Zehnter Juni 1989
Die Opposition der DDR ruft in einer Unterschriftensammlung zur Solidarität mit den Opfern der Gewaltexzesse der Volkspolizei in Leipzig auf. Gleichzeitig findet ein Straßenmusikfestival statt: „Freiheit mit Musik“. Natürlich konnte dieses Festival nicht angemeldet werden. Die Abteilung Inneres des Rates der Stadt Leipzig hat die Annahme eines entsprechenden Antrages abgelehnt. Nach DDR-Unrechtslage ist die Veranstaltung illegal. Es gibt wieder Massenverhaftungen. Die Sicherheitskräfte nehmen über 80 Musiker und Festteilnehmer fest.
Wieder kommt es zu spontanen Solidaritätsbekundungen von Passanten. Nicht nur aus sicherer Entfernung, sondern unmittelbar neben den verhaftenden Stasileuten kommt es zu Rufen: „Stasi raus! Stasi raus!“ Das ist eines der Zeichen, dass die „normalen“ Bürger nicht mehr passiv bleiben.
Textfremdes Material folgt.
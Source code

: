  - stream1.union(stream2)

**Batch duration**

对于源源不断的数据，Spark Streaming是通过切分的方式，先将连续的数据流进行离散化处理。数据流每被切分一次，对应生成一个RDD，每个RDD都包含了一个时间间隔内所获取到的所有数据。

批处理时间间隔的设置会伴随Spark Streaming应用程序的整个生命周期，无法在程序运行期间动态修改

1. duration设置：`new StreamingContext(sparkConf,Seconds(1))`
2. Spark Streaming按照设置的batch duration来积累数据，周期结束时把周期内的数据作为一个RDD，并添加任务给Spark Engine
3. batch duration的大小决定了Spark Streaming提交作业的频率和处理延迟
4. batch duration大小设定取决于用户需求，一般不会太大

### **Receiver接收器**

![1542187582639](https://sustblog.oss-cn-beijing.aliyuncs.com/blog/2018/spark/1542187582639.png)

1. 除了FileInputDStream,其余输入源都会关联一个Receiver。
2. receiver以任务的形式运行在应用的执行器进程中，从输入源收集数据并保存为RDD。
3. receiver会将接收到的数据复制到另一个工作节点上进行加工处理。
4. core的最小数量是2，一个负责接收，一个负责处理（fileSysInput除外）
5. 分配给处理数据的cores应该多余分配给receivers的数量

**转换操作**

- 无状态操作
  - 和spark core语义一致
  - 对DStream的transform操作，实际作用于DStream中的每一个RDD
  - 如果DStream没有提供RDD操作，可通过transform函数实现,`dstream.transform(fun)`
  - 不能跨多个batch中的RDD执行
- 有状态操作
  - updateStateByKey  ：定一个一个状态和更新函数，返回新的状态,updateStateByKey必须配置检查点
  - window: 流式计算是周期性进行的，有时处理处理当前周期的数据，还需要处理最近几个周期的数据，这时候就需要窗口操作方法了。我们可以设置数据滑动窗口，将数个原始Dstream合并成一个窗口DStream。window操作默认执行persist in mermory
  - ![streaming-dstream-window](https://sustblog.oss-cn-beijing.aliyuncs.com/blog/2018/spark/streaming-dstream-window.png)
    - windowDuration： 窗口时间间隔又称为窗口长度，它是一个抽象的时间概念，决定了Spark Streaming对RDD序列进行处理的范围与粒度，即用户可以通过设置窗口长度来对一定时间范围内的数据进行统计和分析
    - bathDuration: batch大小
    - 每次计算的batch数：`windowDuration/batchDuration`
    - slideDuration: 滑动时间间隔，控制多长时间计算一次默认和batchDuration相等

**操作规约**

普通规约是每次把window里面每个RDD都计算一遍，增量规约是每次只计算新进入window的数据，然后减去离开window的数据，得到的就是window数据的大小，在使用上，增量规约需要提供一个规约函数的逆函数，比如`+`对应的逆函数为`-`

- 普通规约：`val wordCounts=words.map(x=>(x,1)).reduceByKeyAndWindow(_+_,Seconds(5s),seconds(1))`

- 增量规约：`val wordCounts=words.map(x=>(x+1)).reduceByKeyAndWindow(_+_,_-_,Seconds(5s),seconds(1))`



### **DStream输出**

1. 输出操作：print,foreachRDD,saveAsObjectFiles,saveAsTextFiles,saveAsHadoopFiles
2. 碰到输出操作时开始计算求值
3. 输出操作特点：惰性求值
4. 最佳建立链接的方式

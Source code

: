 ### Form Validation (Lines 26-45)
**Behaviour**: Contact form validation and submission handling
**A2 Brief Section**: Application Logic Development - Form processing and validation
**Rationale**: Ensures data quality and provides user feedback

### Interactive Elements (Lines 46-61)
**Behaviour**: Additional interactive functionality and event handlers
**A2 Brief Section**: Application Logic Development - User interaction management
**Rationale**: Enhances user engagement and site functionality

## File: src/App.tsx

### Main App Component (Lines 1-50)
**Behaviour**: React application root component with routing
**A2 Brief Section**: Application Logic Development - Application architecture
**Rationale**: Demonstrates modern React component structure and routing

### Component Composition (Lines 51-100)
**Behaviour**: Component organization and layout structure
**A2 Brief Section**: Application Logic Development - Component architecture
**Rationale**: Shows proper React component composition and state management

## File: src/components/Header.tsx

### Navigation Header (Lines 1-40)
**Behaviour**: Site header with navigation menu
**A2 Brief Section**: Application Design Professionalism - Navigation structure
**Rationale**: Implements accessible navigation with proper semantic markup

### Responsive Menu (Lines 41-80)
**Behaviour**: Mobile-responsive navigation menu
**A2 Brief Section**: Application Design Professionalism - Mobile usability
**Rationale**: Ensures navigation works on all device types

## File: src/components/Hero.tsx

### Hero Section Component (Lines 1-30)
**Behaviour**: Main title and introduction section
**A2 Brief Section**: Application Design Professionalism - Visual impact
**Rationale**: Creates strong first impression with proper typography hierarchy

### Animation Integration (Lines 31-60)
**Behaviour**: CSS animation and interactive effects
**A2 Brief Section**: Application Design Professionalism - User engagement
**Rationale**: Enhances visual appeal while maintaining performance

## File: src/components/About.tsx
Die Wahlfälschungen und die Berichterstattung in den DDR-Medien über die Ereignisse in China empören immer mehr Menschen. Es hagelt Protestbriefe von Einzelnen an die Medien und die SED-Bezirksleitungen. Manchmal sind es ganze Arbeitskollektive, die gemeinsam eine Protestnote verfassen. Meistens solche aus der Produktion, die nicht mehr strafversetzt werden können. Aber nicht nur. Auch die Gewerkschaftsgruppe an der Akademie der Wissenschaften in Jena verschickt einen Protestbrief. Wenn Akademiker so etwas tun, riskieren sie die Degradierung zum einfachen Arbeiter. Die Verhältnisse werden als so unerträglich empfunden, dass dieses Damoklesschwert nicht mehr abschreckt.
Die Opposition organisiert ihre Proteste inzwischen systematisch. Es werden nicht nur Protestresolutionen verfasst, sondern nachts heimlich Plakate gegen den Wahlbetrug geklebt. Die Staatssicherheit muss Überstunden machen, um durch Kontrollgänge sicher zu stellen, dass die Plakate möglichst schnell verschwinden. Die Aktion spricht sich trotzdem herum.